* _Problem_
Give again only those lines from the start of the entries through the line holding "## What are the tax benefits on home loans?", leaving them as they are.

* _Stored data_
——————
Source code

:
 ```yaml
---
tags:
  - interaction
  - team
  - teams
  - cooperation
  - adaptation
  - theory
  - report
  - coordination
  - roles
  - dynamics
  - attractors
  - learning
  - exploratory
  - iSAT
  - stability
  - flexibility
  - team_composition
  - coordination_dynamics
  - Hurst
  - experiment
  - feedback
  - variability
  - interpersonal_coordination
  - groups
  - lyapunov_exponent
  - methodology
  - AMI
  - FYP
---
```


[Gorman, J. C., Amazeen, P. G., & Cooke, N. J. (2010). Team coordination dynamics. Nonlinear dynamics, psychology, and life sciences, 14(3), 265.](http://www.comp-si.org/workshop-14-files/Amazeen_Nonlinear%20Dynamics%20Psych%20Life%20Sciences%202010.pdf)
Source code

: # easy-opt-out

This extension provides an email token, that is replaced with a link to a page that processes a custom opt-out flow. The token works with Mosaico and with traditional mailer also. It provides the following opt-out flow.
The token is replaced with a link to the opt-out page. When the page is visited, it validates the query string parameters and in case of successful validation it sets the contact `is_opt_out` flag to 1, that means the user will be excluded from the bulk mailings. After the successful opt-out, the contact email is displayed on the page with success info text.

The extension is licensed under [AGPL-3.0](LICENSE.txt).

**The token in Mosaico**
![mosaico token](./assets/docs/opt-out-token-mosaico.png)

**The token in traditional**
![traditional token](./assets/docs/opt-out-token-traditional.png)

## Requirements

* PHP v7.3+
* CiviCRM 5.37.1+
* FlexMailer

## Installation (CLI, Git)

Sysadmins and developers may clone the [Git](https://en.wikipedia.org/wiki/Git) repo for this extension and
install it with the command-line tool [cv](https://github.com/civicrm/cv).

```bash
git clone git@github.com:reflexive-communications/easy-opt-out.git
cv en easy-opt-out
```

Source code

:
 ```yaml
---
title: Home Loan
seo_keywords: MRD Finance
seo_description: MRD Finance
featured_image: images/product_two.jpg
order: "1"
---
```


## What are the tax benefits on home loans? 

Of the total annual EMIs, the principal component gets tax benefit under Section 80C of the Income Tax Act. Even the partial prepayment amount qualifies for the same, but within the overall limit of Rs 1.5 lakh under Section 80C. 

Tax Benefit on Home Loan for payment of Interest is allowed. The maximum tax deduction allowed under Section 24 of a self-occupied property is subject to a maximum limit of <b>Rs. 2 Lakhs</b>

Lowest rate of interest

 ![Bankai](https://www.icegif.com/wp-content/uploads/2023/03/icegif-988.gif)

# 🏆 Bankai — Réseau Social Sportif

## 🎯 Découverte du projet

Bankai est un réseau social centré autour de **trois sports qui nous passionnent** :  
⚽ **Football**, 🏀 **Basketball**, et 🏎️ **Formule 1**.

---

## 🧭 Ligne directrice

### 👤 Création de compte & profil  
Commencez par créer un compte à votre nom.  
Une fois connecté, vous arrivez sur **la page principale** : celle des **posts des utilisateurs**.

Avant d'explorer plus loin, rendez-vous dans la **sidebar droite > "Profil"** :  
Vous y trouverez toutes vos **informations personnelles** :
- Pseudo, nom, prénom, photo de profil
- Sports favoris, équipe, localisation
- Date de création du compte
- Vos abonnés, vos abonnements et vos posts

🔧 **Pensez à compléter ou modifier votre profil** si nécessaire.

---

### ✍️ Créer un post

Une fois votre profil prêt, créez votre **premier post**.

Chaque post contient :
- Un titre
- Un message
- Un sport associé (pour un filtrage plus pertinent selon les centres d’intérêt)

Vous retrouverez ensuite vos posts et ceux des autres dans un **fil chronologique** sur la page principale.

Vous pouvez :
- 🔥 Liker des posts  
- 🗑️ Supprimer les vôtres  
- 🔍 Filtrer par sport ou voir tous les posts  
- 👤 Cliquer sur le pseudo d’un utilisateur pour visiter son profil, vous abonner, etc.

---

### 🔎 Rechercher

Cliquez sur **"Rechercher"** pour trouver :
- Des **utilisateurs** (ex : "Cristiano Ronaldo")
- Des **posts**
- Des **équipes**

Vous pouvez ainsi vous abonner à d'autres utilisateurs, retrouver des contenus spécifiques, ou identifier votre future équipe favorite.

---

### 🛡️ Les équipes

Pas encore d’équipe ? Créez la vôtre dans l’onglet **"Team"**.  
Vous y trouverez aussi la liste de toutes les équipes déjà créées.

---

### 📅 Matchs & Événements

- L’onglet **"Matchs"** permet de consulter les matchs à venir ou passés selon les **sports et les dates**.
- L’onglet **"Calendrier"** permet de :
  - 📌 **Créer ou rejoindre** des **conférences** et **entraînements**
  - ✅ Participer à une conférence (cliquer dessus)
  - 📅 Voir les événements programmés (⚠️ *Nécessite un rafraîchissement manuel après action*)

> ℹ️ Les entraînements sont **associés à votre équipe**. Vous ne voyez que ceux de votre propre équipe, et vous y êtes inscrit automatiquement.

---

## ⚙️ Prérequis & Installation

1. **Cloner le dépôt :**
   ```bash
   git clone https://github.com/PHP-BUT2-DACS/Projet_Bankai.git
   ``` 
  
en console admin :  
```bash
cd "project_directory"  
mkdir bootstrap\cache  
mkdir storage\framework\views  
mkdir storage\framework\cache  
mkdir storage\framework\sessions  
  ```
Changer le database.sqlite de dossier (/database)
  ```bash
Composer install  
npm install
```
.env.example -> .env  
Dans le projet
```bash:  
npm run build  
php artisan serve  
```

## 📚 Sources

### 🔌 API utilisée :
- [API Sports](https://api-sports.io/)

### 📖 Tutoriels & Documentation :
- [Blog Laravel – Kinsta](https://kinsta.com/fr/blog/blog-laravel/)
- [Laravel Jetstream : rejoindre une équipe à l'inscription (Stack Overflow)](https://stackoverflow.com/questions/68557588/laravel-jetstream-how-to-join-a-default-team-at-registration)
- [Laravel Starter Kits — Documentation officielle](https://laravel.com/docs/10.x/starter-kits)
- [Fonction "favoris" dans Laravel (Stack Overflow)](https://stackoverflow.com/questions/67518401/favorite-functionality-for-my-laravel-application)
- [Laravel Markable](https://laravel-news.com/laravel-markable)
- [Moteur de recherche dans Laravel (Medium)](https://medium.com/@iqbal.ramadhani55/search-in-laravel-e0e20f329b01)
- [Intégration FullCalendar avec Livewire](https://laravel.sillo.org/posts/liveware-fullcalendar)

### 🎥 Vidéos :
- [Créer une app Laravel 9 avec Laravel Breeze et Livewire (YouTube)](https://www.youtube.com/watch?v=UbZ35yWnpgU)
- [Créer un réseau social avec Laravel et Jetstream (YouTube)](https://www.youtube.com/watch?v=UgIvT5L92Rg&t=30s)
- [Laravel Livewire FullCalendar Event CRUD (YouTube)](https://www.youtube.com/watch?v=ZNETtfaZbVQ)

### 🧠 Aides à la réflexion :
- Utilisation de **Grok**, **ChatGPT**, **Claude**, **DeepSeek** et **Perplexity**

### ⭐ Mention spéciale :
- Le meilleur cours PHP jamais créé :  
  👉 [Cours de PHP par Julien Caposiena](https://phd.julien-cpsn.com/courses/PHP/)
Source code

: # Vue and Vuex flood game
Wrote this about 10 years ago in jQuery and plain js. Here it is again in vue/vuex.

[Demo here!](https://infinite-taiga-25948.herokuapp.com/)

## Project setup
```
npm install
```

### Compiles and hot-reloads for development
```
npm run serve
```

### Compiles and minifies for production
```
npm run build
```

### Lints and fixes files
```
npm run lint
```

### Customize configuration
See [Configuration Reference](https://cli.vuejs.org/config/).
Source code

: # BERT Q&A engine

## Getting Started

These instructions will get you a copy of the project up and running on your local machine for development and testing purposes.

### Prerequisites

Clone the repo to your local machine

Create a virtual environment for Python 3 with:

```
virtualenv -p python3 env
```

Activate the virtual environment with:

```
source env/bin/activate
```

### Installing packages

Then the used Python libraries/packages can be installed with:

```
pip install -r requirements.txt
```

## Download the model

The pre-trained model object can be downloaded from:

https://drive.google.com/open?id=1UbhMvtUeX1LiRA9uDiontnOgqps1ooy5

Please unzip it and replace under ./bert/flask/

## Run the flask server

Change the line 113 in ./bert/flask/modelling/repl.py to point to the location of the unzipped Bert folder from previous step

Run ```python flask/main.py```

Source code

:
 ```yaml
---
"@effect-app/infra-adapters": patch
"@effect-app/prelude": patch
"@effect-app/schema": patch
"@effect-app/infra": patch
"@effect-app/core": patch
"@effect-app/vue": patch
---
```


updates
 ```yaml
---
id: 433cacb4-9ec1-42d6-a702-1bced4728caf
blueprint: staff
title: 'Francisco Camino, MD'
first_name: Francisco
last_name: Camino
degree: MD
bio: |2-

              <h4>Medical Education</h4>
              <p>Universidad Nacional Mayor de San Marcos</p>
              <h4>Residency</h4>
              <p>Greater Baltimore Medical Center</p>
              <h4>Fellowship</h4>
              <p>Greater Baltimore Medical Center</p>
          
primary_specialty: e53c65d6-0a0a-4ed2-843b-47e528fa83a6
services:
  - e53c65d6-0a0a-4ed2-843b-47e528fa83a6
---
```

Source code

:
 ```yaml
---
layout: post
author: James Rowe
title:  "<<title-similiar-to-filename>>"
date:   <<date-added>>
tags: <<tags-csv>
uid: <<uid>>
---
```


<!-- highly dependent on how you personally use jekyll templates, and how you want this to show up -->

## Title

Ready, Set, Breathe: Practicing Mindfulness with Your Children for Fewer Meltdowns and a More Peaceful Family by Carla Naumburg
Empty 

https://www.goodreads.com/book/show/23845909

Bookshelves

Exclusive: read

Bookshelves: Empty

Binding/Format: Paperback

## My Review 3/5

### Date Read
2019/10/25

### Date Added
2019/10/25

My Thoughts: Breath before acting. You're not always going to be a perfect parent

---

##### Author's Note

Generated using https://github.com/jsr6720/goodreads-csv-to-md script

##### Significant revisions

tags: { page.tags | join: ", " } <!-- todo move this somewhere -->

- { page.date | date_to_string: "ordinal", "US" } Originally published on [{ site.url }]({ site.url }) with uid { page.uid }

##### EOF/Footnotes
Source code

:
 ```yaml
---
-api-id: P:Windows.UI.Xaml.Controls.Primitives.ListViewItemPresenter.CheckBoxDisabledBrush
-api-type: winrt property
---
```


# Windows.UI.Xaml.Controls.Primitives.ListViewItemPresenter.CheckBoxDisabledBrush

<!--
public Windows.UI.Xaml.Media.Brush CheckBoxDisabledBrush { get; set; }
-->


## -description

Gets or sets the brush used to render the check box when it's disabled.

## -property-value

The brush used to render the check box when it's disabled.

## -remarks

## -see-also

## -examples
——————
* _Response_
Source code

:
 ```yaml
---
tags:
  - interaction
  - team
  - teams
  - cooperation
  - adaptation
  - theory
  - report
  - coordination
  - roles
  - dynamics
  - attractors
  - learning
  - exploratory
  - iSAT
  - stability
  - flexibility
  - team_composition
  - coordination_dynamics
  - Hurst
  - experiment
  - feedback
  - variability
  - interpersonal_coordination
  - groups
  - lyapunov_exponent
  - methodology
  - AMI
  - FYP
---
```


[Gorman, J. C., Amazeen, P. G., & Cooke, N. J. (2010). Team coordination dynamics. Nonlinear dynamics, psychology, and life sciences, 14(3), 265.](http://www.comp-si.org/workshop-14-files/Amazeen_Nonlinear%20Dynamics%20Psych%20Life%20Sciences%202010.pdf)
Source code

: # easy-opt-out

This extension provides an email token, that is replaced with a link to a page that processes a custom opt-out flow. The token works with Mosaico and with traditional mailer also. It provides the following opt-out flow.
The token is replaced with a link to the opt-out page. When the page is visited, it validates the query string parameters and in case of successful validation it sets the contact `is_opt_out` flag to 1, that means the user will be excluded from the bulk mailings. After the successful opt-out, the contact email is displayed on the page with success info text.

The extension is licensed under [AGPL-3.0](LICENSE.txt).

**The token in Mosaico**
![mosaico token](./assets/docs/opt-out-token-mosaico.png)

**The token in traditional**
![traditional token](./assets/docs/opt-out-token-traditional.png)

## Requirements

* PHP v7.3+
* CiviCRM 5.37.1+
* FlexMailer

## Installation (CLI, Git)

Sysadmins and developers may clone the [Git](https://en.wikipedia.org/wiki/Git) repo for this extension and
install it with the command-line tool [cv](https://github.com/civicrm/cv).

```bash
git clone git@github.com:reflexive-communications/easy-opt-out.git
cv en easy-opt-out
```

Source code

:
 ```yaml
---
title: Home Loan
seo_keywords: MRD Finance
seo_description: MRD Finance
featured_image: images/product_two.jpg
order: "1"
---
```


## What are the tax benefits on home loans? 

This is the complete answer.